В Нижнем Мире, соответственно, все наоборот: либо безжизненные пустыни, где страдаешь от жажды, либо болота по пояс – в которых никогда не утонешь, но пить нечего, кроме болотной жижи. Все время впроголодь: пока поймаешь паршивую земляную мышку или достанешь с высоченного колючего дерева гроздочку орехов, семь потов сойдет. Звери и змеи кусают и жалят – причем умереть не умрешь, но раны и укусы заживать будут долго. И никаких красавиц с красавцами, все как-то так устроено, что удовлетворять иные потребности приходится исключительно с людьми своего же пола, такими же жителям и. Аналога Лунного Бегемота, разве что злого и жестокого, нет вообще. Что, не исключено, еще хуже, чем если бы он был – житель Нижнего Мира знает, что он брошен на произвол судьбы какой бы то ни было разумной силой, а это, есть подозрения, прибавляет страданий.

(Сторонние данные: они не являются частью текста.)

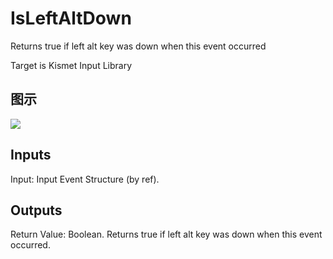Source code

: # IsLeftAltDown

Returns true if left alt key was down when this event occurred

Target is Kismet Input Library

## 图示

![]($-20221218-19242533.png)

## Inputs

Input: Input Event Structure (by ref).  

## Outputs

Return Value: Boolean. Returns true if left alt key was down when this event occurred.

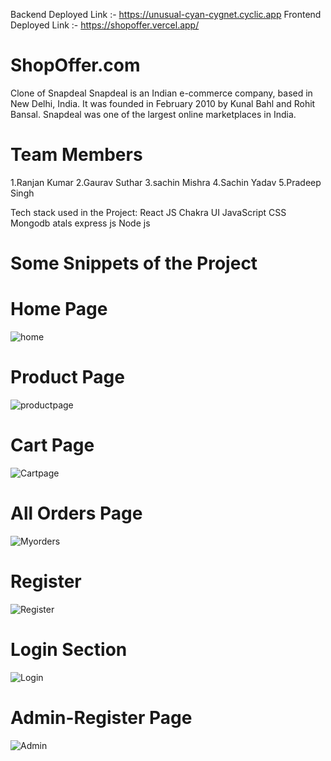 

Backend Deployed Link :- https://unusual-cyan-cygnet.cyclic.app
Frontend Deployed Link :- https://shopoffer.vercel.app/


# ShopOffer.com
Clone of Snapdeal
Snapdeal is an Indian e-commerce company, based in New Delhi, India. It was founded in February 2010 by Kunal Bahl and Rohit Bansal. Snapdeal was one of the largest online marketplaces in India.


# Team Members
1.Ranjan Kumar
2.Gaurav Suthar
3.sachin Mishra
4.Sachin Yadav
5.Pradeep Singh

Tech stack used in the Project:
React JS
Chakra UI
JavaScript
CSS
Mongodb atals
express js
Node js



# Some Snippets of the Project

# Home Page
![home](https://user-images.githubusercontent.com/107936455/221484768-f6980371-1a42-4a9a-8f4c-55cdcb09d9eb.png)

# Product Page
![productpage](https://user-images.githubusercontent.com/107936455/221486896-7d726e90-6f7d-4b87-bfdf-c14ab60ddb7a.png)


# Cart Page
![Cartpage](https://user-images.githubusercontent.com/107936455/221485073-a43f8109-65c2-4b2a-891c-8f376997c1a6.png)

# All Orders Page
![Myorders](https://user-images.githubusercontent.com/107936455/221485151-3e2a38ef-9b5e-4940-8584-f32f2e6fe980.png)

# Register 
![Register](https://user-images.githubusercontent.com/107936455/221486144-8eb3c13e-1075-4cbb-ac5e-a90aca8dd6d7.png)


# Login Section
![Login](https://user-images.githubusercontent.com/107936455/221484904-47a712fc-e7bb-4938-b11a-38d2af23137d.png)

# Admin-Register Page
![Admin](https://user-images.githubusercontent.com/107936455/221484995-fafd3685-da39-449f-9416-8a5eb872957a.png)



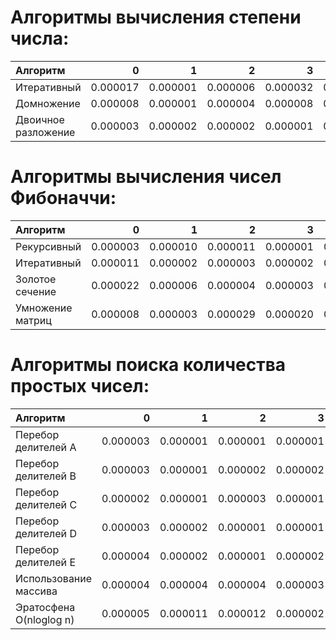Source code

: # Алгоритмы вычисления степени числа:

|             Алгоритм     |    0     |    1     |    2     |    3     |    4     |    5     |    6     |    7     |    8     |     9     |
| :---                     |   ---:   |   ---:   |   ---:   |   ---:   |   ---:   |   ---:   |   ---:   |   ---:   |   ---:   |    ---:   |
| Итеративный              | 0.000017 | 0.000001 | 0.000006 | 0.000032 | 0.000300 | 0.002977 | 0.029796 | 0.296441 | 2.957490 | 29.657495 |
| Домножение               | 0.000008 | 0.000001 | 0.000004 | 0.000008 | 0.000106 | 0.001420 | 0.004759 | 0.098031 | 1.368830 |  4.182602 |
| Двоичное разложение      | 0.000003 | 0.000002 | 0.000002 | 0.000001 | 0.000001 | 0.000001 | 0.000001 | 0.000001 | 0.000002 |  0.000002 |

# Алгоритмы вычисления чисел Фибоначчи:

|             Алгоритм     |    0     |    1     |    2     |    3     |    4     |    5     |    6     |    7     |    8     |     9     |     10     |     11     |     12     |
| :---                     |   ---:   |   ---:   |   ---:   |   ---:   |   ---:   |   ---:   |   ---:   |   ---:   |   ---:   |    ---:   |    ---:    |    ---:    |    ---:    |
| Рекурсивный              | 0.000003 | 0.000010 | 0.000011 | 0.000001 | 0.000002 | 0.000002 | 0.000019 |          |          |           |            |            |            |
| Итеративный              | 0.000011 | 0.000002 | 0.000003 | 0.000002 | 0.000002 | 0.000003 | 0.000002 | 0.000006 | 0.000055 |  0.001007 |  0.056655  |  6.797330  | 937.35730  |
| Золотое сечение          | 0.000022 | 0.000006 | 0.000004 | 0.000003 | 0.000003 | 0.000003 | 0.000003 | 0.000008 | 0.000013 |  0.000179 |  0.005378  |  0.100187  |   1.74089  |
| Умножение матриц         | 0.000008 | 0.000003 | 0.000029 | 0.000020 | 0.000014 | 0.000013 | 0.000034 | 0.000048 | 0.000072 |  0.000119 |  0.001123  |  0.024928  |   0.38002  |

# Алгоритмы поиска количества простых чисел:

|             Алгоритм     |    0     |    1     |    2     |    3     |    4     |    5     |    6     |    7     |    8     |     9     |     10     |     11     |     12     |     13     |     14     |
| :---                     |   ---:   |   ---:   |   ---:   |   ---:   |   ---:   |   ---:   |   ---:   |   ---:   |   ---:   |    ---:   |    ---:    |    ---:    |    ---:    |    ---:    |    ---:    |
| Перебор делителей A      | 0.000003 | 0.000001 | 0.000001 | 0.000001 | 0.000001 | 0.000001 | 0.000036 | 0.001825 | 0.168833 | 16.929844 |            |            |            |            |            |
| Перебор делителей B      | 0.000003 | 0.000001 | 0.000002 | 0.000002 | 0.000001 | 0.000001 | 0.000008 | 0.000290 | 0.020054 |  1.531656 | 128.155210 |            |            |            |            |
| Перебор делителей C      | 0.000002 | 0.000001 | 0.000003 | 0.000001 | 0.000001 | 0.000001 | 0.000004 | 0.000192 | 0.010018 |  0.770183 |  64.559110 |            |            |            |            |
| Перебор делителей D      | 0.000003 | 0.000002 | 0.000001 | 0.000001 | 0.000001 | 0.000001 | 0.000003 | 0.000031 | 0.000511 |  0.010335 |  0.236040  |  5.886339  | 159.32864  |            |            |
| Перебор делителей E      | 0.000004 | 0.000002 | 0.000001 | 0.000002 | 0.000001 | 0.000002 | 0.000004 | 0.000024 | 0.000271 |  0.004186 |  0.076282  |  1.759562  |  46.11588  |            |            |
| Использование массива    | 0.000004 | 0.000004 | 0.000004 | 0.000003 | 0.000002 | 0.000003 | 0.000005 | 0.000029 | 0.000389 |  0.004429 |  0.067776  |  1.279699  |  28.57707  |            |            |
| Эратосфена O(nloglog n)  | 0.000005 | 0.000011 | 0.000012 | 0.000002 | 0.000002 | 0.000002 | 0.000004 | 0.000011 | 0.000084 |  0.000812 |  0.010358  |  0.142946  |  1.671477  |  18.26913  |    2.17266 |
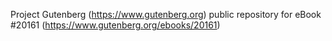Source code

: Project Gutenberg (https://www.gutenberg.org) public repository for eBook #20161 (https://www.gutenberg.org/ebooks/20161)
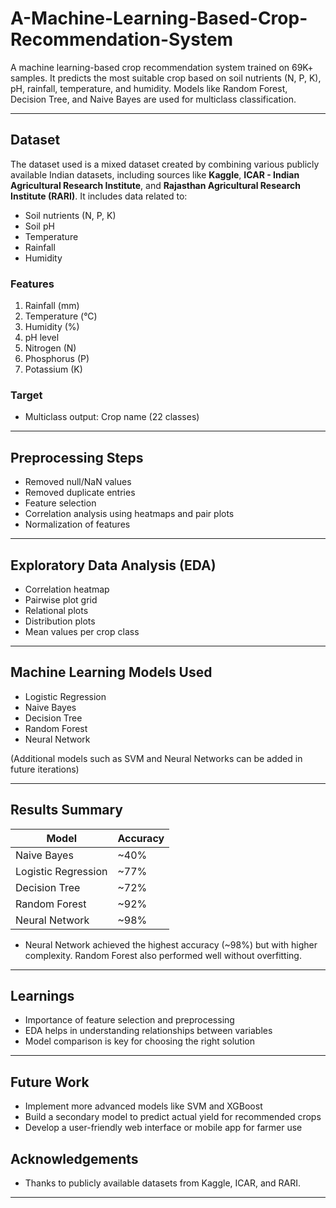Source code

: # A-Machine-Learning-Based-Crop-Recommendation-System
A machine learning-based crop recommendation system trained on 69K+ samples. It predicts the most suitable crop based on soil nutrients (N, P, K), pH, rainfall, temperature, and humidity. Models like Random Forest, Decision Tree, and Naive Bayes are used for multiclass classification.

---

## Dataset
The dataset used is a mixed dataset created by combining various publicly available Indian datasets, including sources like **Kaggle**, **ICAR - Indian Agricultural Research Institute**, and **Rajasthan Agricultural Research Institute (RARI)**. It includes data related to:

- Soil nutrients (N, P, K)
- Soil pH
- Temperature
- Rainfall
- Humidity

### Features
1. Rainfall (mm)
2. Temperature (°C)
3. Humidity (%)
4. pH level
5. Nitrogen (N)
6. Phosphorus (P)
7. Potassium (K)

### Target
- Multiclass output: Crop name (22 classes)

---

## Preprocessing Steps
- Removed null/NaN values
- Removed duplicate entries
- Feature selection
- Correlation analysis using heatmaps and pair plots
- Normalization of features

---

## Exploratory Data Analysis (EDA)
- Correlation heatmap
- Pairwise plot grid
- Relational plots
- Distribution plots
- Mean values per crop class

---

## Machine Learning Models Used
- Logistic Regression
- Naive Bayes
- Decision Tree
- Random Forest
- Neural Network

(Additional models such as SVM and Neural Networks can be added in future iterations)

---

## Results Summary
| Model               | Accuracy |
|----------------------|----------|
| Naive Bayes          | ~40%     |
| Logistic Regression  | ~77%     |
| Decision Tree        | ~72%     |
| Random Forest        | ~92%     |
| Neural Network       | ~98%     |

- Neural Network achieved the highest accuracy (~98%) but with higher complexity. Random Forest also performed well without overfitting.

---

## Learnings
- Importance of feature selection and preprocessing
- EDA helps in understanding relationships between variables
- Model comparison is key for choosing the right solution

---

## Future Work
- Implement more advanced models like SVM and XGBoost
- Build a secondary model to predict actual yield for recommended crops
- Develop a user-friendly web interface or mobile app for farmer use

  
## Acknowledgements
- Thanks to publicly available datasets from Kaggle, ICAR, and RARI.

---
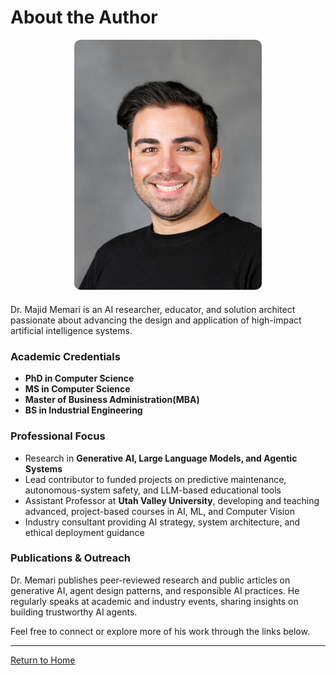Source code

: # About the Author

<div style="text-align: center; margin-bottom: 20px;">
  <img src="majid_memari_profile.png" alt="Dr. Majid Memari" width="300" style="border-radius: 10px;">
</div>

Dr. Majid Memari is an AI researcher, educator, and solution architect passionate about advancing the design and application of high-impact artificial intelligence systems.

### Academic Credentials

- **PhD in Computer Science**
- **MS in Computer Science**
- **Master of Business Administration(MBA)**
- **BS in Industrial Engineering**

### Professional Focus

- Research in **Generative AI, Large Language Models, and Agentic Systems**
- Lead contributor to funded projects on predictive maintenance, autonomous-system safety, and LLM-based educational tools
- Assistant Professor at **Utah Valley University**, developing and teaching advanced, project-based courses in AI, ML, and Computer Vision
- Industry consultant providing AI strategy, system architecture, and ethical deployment guidance

### Publications & Outreach

Dr. Memari publishes peer-reviewed research and public articles on generative AI, agent design patterns, and responsible AI practices. He regularly speaks at academic and industry events, sharing insights on building trustworthy AI agents.

Feel free to connect or explore more of his work through the links below.

---

[Return to Home](index.md) 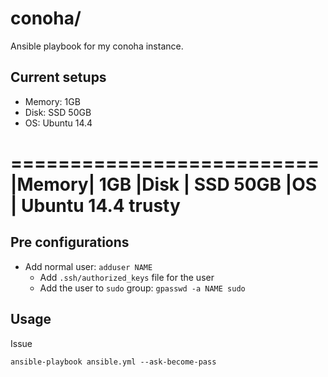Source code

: # conoha/

Ansible playbook for my conoha instance.


## Current setups

* Memory: 1GB
* Disk: SSD 50GB
* OS: Ubuntu 14.4


==========================
|Memory| 1GB
|Disk  | SSD 50GB
|OS    | Ubuntu 14.4 trusty
==========================


## Pre configurations

* Add normal user: `adduser NAME`
  * Add `.ssh/authorized_keys` file for the user
  * Add the user to `sudo` group: `gpasswd -a NAME sudo`


## Usage

Issue

    ansible-playbook ansible.yml --ask-become-pass
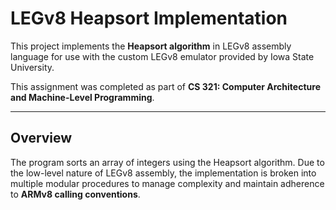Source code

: # LEGv8 Heapsort Implementation

This project implements the **Heapsort algorithm** in LEGv8 assembly language for use with the custom LEGv8 emulator provided by Iowa State University.

This assignment was completed as part of **CS 321: Computer Architecture and Machine-Level Programming**.

---

## Overview

The program sorts an array of integers using the Heapsort algorithm. Due to the low-level nature of LEGv8 assembly, the implementation is broken into multiple modular procedures to manage complexity and maintain adherence to **ARMv8 calling conventions**.
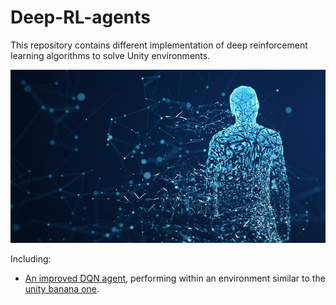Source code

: # Deep-RL-agents

This repository contains different implementation of deep reinforcement learning algorithms to solve Unity environments.  

<p align="center">
  <img src="https://github.com/ClemPalf/Deep-RL-agents/blob/main/agent.jpg?raw=true"/>
</p>  

Including:  
-	[An improved DQN agent](https://github.com/ClemPalf/Deep-RL-agents/tree/main/Improved%20DQN), performing within an environment similar to the [unity banana one](https://github.com/Unity-Technologies/ml-agents/blob/master/docs/Learning-Environment-Examples.md#banana-collector).  













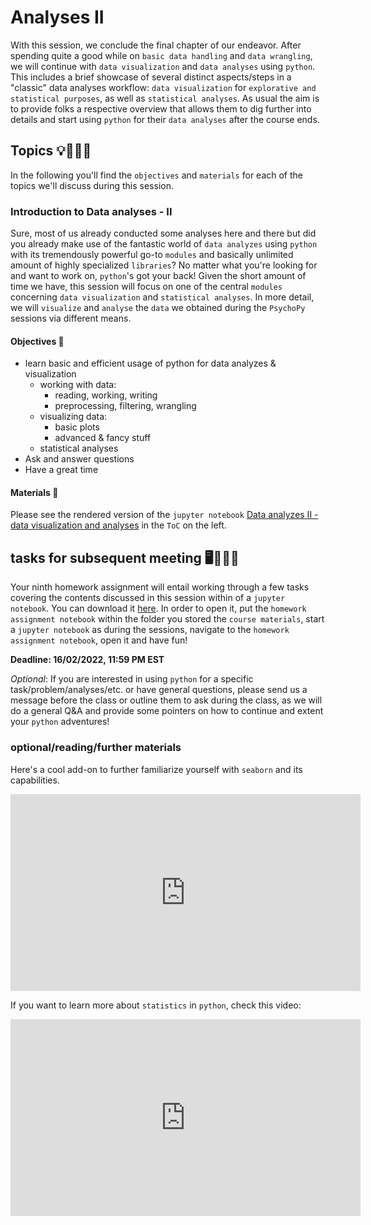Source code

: # Analyses II
With this session, we conclude the final chapter of our endeavor. After spending quite a good while on `basic data handling` and `data wrangling`, we will continue with `data visualization` and `data analyses` using `python`. This includes a brief showcase of several distinct aspects/steps in a "classic" data analyses workflow: `data visualization` for `explorative and statistical purposes`, as well as `statistical analyses`. As usual the aim is to provide folks a respective overview that allows them to dig further into details and start using `python` for their `data analyses` after the course ends.

## Topics 💡👨🏻‍🏫 

In the following you'll find the `objectives` and `materials` for each of the topics we'll discuss during this session.


### Introduction to Data analyses - II
Sure, most of us already conducted some analyses here and there but did you already make use of the fantastic world of `data analyzes` using `python` with its tremendously powerful go-to `modules` and basically unlimited amount of highly specialized `libraries`? No matter what you're looking for and want to work on, `python`'s got your back! Given the short amount of time we have, this session will focus on one of the central `modules` concerning `data visualization` and `statistical analyses`. In more detail, we will `visualize` and `analyse` the `data` we obtained during the `PsychoPy` sessions via different means.        

#### Objectives 📍

- learn basic and efficient usage of python for data analyzes & visualization
    - working with data: 
        - reading, working, writing
        - preprocessing, filtering, wrangling
    - visualizing data:
        - basic plots
        - advanced & fancy stuff
    - statistical analyses    
- Ask and answer questions
- Have a great time

#### Materials 📓

Please see the rendered version of the `jupyter notebook` [Data analyzes II - data visualization and analyses](https://peerherholz.github.io/Python_for_Psychologists_Winter2021/analyses/intro_data_analyzes_visualization_II.html) in the `ToC` on the left.



## tasks for subsequent meeting 🖥️✍🏽📖

Your ninth homework assignment will entail working through a few tasks covering the contents discussed in this session within of a `jupyter notebook`. You can download it [here](https://www.dropbox.com/s/8onpnvjap5yejnd/PFP_assignment_9_intro_analyzes_II.ipynb?dl=1). In order to open it, put the `homework assignment notebook` within the folder you stored the `course materials`, start a `jupyter notebook` as during the sessions, navigate to the `homework assignment notebook`, open it and have fun!  

**Deadline: 16/02/2022, 11:59 PM EST**

_Optional_: If you are interested in using `python` for a specific task/problem/analyses/etc. or have general questions, please send us a message before the class or outline them to ask during the class, as we will do a general Q&A and provide some pointers on how to continue and extent your `python` adventures! 

### optional/reading/further materials

Here's a cool add-on to further familiarize yourself with `seaborn` and its capabilities.

<iframe width="560" height="315" src="https://www.youtube.com/embed/GcXcSZ0gQps" title="YouTube video player" frameborder="0" allow="accelerometer; autoplay; clipboard-write; encrypted-media; gyroscope; picture-in-picture" allowfullscreen></iframe>

If you want to learn more about `statistics` in `python`, check this video:

<iframe width="560" height="315" src="https://www.youtube.com/embed/9m_ga-x4Hok" title="YouTube video player" frameborder="0" allow="accelerometer; autoplay; clipboard-write; encrypted-media; gyroscope; picture-in-picture" allowfullscreen></iframe>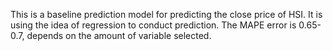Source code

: This is a baseline prediction model for predicting the close price of HSI.
It is using the idea of regression to conduct prediction. The MAPE error is 0.65-0.7, depends on the amount of variable selected.

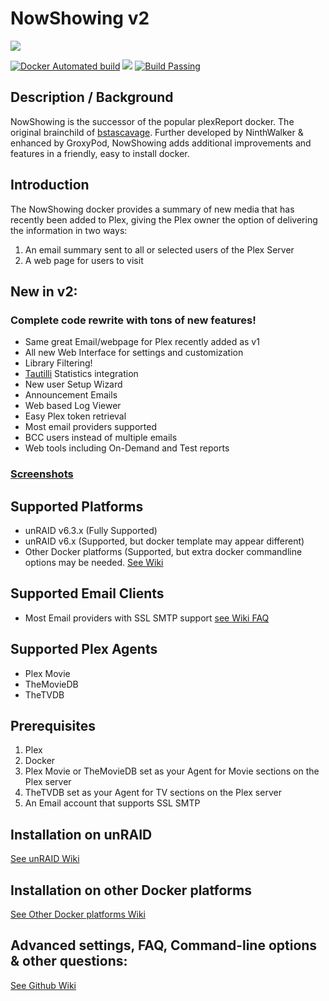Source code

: 
# NowShowing v2

![](https://raw.githubusercontent.com/ninthwalker/NowShowing/v2/images/ns_v2_title.png)

[![Docker Automated build](https://img.shields.io/docker/automated/jrottenberg/ffmpeg.svg)](https://hub.docker.com/r/ninthwalker/nowshowing/) [![](https://images.microbadger.com/badges/image/ninthwalker/nowshowing:v2.svg)](https://microbadger.com/images/ninthwalker/nowshowing:v2 "NowShowing") [![Build Passing](https://img.shields.io/badge/build-passing-brightgreen.svg)](https://hub.docker.com/r/ninthwalker/nowshowing/)  

## Description / Background
NowShowing is the successor of the popular plexReport docker. The original brainchild of [bstascavage](https://github.com/bstascavage/plexReport). Further developed by NinthWalker & enhanced by GroxyPod, NowShowing adds additional improvements and features in a friendly, easy to install docker.

## Introduction
The NowShowing docker provides a summary of new media that has recently been added to Plex, giving the Plex owner the option of delivering the information in two ways:
1) An email summary sent to all or selected users of the Plex Server
2) A web page for users to visit  

## New in v2:
### Complete code rewrite with tons of new features!
* Same great Email/webpage for Plex recently added as v1
* All new Web Interface for settings and customization
* Library Filtering!
* [Tautilli](https://github.com/Tautulli/Tautulli) Statistics integration
* New user Setup Wizard
* Announcement Emails
* Web based Log Viewer
* Easy Plex token retrieval
* Most email providers supported
* BCC users instead of multiple emails
* Web tools including On-Demand and Test reports



### [Screenshots](https://github.com/ninthwalker/NowShowing/wiki/Screenshots)

## Supported Platforms
* unRAID v6.3.x (Fully Supported)
* unRAID v6.x (Supported, but docker template may appear different)
* Other Docker platforms (Supported, but extra docker commandline options may be needed. [See Wiki](https://github.com/ninthwalker/NowShowing/wiki/Other-Docker-Platforms)

## Supported Email Clients
* Most Email providers with SSL SMTP support [see Wiki FAQ](https://github.com/ninthwalker/NowShowing/wiki/FAQ-&-Known-Issues)

## Supported Plex Agents
* Plex Movie
* TheMovieDB
* TheTVDB

## Prerequisites
1.  Plex
2.  Docker
3.  Plex Movie or TheMovieDB set as your Agent for Movie sections on the Plex server
4.  TheTVDB set as your Agent for TV sections on the Plex server
5.  An Email account that supports SSL SMTP

## Installation on unRAID  
[See unRAID Wiki](https://github.com/ninthwalker/NowShowing/wiki/unRAID-Instructions)

## Installation on other Docker platforms  
[See Other Docker platforms Wiki](https://github.com/ninthwalker/NowShowing/wiki/Other-Docker-Platforms)  

## Advanced settings, FAQ, Command-line options & other questions:  
[See Github Wiki](https://github.com/ninthwalker/NowShowing/wiki)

Вот только есть два существенных различия меж Соседними Мирами и раем с адом…
Во-первых, и райское блаженство, и адские муки – конечны. Никто не знает, сколько времени пройдет, но когда-то обязательно грянет Страшный суд, изменив загробную жизнь самым кардинальным образом. Говоря современным языком, полностью переформатировав матрицу. А вот Верхний и Нижний Мир вечны. Они – навсегда. Они и есть Вечность.
Во-вторых, в Верхний Мир попадают далеко не одни праведники, а в Нижний – далеко не одни грешники. Бывает по-всякому. Здесь все зависит от многих факторов: какой последний поступок совершил человек в своей жизни, при каких обстоятельствах он умер или погиб – и еще десятка два непременных условий, которые уже вылетели из памяти. Одним словом, чертовски сложная система. Одно слово – Африка…
– Ладно, – поднялся он. – Пойду душ приму, – и стал расшнуровывать ботинки.
Мадлен живо поднялась, скинула платьице и потянула вниз узенькие трусики:
– Спинку потереть?
– Неплохо было бы, – сказал Мазур.
По совести говоря, компаньонка в душе ему была решительно ни к чему, но Мазур не хотел оставлять ее одну в комнате. Безусловно, она ничего не украла бы – не та ситуация. Крадут случайные девки, знающие, сколь ничтожны шансы еще раз столкнуться нос к носу с обворованным клиентом. Здесь расклад совершенно другой – на своем нынешнем рабочем месте Мадлен ни грошика не сопрет у любого, связанного с шахтой (да и у любого другого), особенно у того, кого она полагает волкодавом из столичной службы безопасности всего концерна.
Здесь другое. Извечное женское любопытство, доставшееся им в наследство от праматери Евы (причем яркий пример Евы, для которой любопытство имело самые печальные последствия, ее нынешних праправнучек сплошь и рядом ни в чем не убеждает). Короче говоря, по тому самому неутолимому любопытству может заглянуть в сумку – а читать она умеет. И останется совершенно Мазуру ненужный след, заметный, как пятно чернил на белоснежной скатерти. Если сюда все же относительно рано доберутся «алмазные» и начнут искать концы, на нее выйдут очень быстро. А узнавши истинное положение дел, умная девочка по свойственному ей железному житейскому практицизму молчать не будет, наоборот, наизнанку вывернется, чтобы не оказаться в серьезных неприятностях. И со своей точки зрения вообще-то будет совершенно права – ей свое будущее защищать надо, а не случайного клиента, от которого больше ни гроша не дождешься. Нет уж, ни к чему такой след…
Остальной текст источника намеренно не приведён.